Sanne Taekema is Professor of Jurisprudence at the Erasmus School of Law in Rotterdam. After a year of liberal arts education at Mount Holyoke College in Massachusetts, USA, she studied law and philosophy at the University of Amsterdam. She earned a PhD from Tilburg University with her dissertation on ideals, which was published in the Kluwer’s Law and Philosophy Library (The Concept of Ideals in Legal Theory, 2003).

Ellen Hey is head of the Department and Professor of Public International Law. She has lectured at academic institutions in the Netherlands and abroad, including Argentina, China, Ethiopia, Indonesia, the United States, and Europe. She has worked at the European Union, the U.N. Food and Agriculture Organization, the U.N. Development Program, the U.N. Environment Program, and the World Bank. Ellen Hey grew up in the Netherlands, Egypt, and Venezuela and holds law degrees from Utrecht University and a Msc. from the University of Wales.

 

COLOPHON

Editors Conference:    Professor Inge van der Vlies & Dr.Caroline Nevejan

Editors special issue: Professor Inge van der Vlies, Dr. Satinder Gill &                                              Dr.Caroline Nevejan

Assistance & Admin: Luis Bohorquez Montemayor, Everdine de Vreede-                                         Volkers

 

Inge van der Vlies Inge van der Vlies is prof. Em. Constitutional Law, Art and Law at the University of Amsterdam. She was part time judge for 20 years. Van der Vlies has been advisor to the government and other organizations for many  years. Till today she is actively participates in the field of cultural                 policy making. Focusing on new forms of democracy, she is a  specialist in the filed of art and democracy. Her thesis was on  the quality of law-making.

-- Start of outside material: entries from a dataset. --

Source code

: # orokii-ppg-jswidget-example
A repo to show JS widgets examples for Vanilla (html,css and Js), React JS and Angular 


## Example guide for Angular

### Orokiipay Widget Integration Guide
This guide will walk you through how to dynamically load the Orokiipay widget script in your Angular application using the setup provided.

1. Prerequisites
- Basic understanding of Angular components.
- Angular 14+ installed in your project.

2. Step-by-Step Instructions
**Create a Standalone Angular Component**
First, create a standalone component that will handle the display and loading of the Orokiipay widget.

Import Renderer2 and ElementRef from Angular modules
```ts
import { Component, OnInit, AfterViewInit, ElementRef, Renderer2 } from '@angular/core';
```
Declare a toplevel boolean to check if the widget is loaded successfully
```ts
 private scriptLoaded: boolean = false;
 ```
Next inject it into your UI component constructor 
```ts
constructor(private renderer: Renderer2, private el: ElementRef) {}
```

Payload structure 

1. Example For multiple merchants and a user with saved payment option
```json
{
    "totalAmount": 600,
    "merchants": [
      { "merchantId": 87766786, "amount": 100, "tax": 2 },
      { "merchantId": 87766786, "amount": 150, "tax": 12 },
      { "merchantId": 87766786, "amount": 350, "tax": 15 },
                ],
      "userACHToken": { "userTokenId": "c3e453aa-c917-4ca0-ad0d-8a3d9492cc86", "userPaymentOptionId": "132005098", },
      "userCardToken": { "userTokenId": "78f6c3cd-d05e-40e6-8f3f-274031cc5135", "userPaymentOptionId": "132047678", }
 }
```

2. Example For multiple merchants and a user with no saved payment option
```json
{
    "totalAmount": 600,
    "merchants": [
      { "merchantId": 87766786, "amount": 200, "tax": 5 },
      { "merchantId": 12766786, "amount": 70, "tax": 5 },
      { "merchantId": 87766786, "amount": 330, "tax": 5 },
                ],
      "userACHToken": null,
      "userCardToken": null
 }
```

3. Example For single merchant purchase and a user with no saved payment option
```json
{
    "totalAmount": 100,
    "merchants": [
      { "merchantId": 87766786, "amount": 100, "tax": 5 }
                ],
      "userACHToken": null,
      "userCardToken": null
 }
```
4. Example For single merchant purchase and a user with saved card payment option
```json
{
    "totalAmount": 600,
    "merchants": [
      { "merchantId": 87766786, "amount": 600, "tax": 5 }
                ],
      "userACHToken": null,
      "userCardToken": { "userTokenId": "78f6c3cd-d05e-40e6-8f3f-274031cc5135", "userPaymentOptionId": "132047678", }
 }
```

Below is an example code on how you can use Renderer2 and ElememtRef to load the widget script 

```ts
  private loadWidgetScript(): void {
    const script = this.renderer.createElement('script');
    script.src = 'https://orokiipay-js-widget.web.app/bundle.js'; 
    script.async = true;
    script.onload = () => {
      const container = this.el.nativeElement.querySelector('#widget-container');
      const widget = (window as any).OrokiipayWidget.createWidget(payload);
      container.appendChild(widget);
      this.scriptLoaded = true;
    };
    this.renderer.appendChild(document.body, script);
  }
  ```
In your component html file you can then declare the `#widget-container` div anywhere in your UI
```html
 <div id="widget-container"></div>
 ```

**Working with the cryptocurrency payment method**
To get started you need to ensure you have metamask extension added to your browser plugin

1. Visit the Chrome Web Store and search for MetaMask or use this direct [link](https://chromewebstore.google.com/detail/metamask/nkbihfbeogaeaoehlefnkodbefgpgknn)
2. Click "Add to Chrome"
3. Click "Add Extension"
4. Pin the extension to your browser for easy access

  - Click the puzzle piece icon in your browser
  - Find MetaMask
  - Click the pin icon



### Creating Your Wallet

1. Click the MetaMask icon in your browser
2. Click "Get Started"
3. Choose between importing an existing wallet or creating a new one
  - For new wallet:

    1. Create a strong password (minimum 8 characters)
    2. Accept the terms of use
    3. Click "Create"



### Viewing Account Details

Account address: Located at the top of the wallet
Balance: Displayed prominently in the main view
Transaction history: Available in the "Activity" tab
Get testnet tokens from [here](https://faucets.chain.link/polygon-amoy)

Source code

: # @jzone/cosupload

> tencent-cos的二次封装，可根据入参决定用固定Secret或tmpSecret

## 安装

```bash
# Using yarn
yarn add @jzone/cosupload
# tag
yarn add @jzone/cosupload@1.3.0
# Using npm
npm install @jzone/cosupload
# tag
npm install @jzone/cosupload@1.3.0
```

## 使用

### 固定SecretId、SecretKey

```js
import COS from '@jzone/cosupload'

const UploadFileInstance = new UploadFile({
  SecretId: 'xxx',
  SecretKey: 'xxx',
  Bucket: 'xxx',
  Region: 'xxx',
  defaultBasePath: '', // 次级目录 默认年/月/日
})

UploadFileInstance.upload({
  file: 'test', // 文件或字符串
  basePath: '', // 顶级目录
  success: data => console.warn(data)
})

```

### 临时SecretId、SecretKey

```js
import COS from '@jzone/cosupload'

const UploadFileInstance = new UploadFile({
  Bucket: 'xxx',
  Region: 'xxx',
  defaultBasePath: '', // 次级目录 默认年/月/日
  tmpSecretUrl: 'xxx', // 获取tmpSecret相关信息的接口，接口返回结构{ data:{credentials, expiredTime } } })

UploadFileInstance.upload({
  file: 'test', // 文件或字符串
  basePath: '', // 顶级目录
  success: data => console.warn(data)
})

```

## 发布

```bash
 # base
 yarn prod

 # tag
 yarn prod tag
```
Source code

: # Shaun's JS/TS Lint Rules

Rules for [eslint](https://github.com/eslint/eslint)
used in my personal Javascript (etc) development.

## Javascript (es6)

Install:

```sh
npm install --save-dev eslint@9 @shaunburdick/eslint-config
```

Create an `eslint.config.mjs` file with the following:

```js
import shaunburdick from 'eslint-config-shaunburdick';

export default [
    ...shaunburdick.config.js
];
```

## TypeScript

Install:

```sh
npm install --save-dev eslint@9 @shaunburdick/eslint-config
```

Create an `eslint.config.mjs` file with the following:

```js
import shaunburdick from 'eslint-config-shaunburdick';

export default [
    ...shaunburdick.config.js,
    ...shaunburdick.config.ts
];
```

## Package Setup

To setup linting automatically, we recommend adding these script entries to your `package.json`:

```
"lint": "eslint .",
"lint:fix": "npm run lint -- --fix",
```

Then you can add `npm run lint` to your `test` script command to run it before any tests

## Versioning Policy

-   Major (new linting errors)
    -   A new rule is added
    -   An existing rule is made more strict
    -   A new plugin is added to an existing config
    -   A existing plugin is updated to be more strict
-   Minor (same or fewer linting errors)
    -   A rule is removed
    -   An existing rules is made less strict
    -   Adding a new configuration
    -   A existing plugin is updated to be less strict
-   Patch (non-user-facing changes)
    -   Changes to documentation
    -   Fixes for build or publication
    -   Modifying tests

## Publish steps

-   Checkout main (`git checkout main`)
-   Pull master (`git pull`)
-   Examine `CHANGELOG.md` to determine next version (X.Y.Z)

Satinder P. Gill is research affiliate with the Centre for Music and Science, Faculty of Music, University of  Cambridge. Her research explores dynamics of technologically mediated interaction focusing on the musicality of human  interaction and the role of the body in sense-making. Before she worked at Stanford University CSLI, CKIR Finland, NTT Basic Research Labs Japan.

Caroline Nevejan is a researcher and designer. Currently she is participates in the Participatory Systems Initiative where she collaborates with Professor Frances Brazier at Delft Technical University. She focuses on Witnessed Presence. Caroline Nevejan is crown member of the Dutch Council for Culture and the Arts (cultuur.nl) and member of the supervisory board of the Foundation for Democracy and Media.

Luis Bohorquez Montemayor is a researcher, conceptualizer and consultant. He holds a multi-faceted education and work experience in 6 countries. He is presently a PhD Candidate at the Systems Engineering Department at the Delft University of Technology. Sense of Participation

 Everdine de Vreede-Volkers is the office manager of the Systems Engineering Department at the TBM Faculty of the TU Delft. She supports the organization and production of events.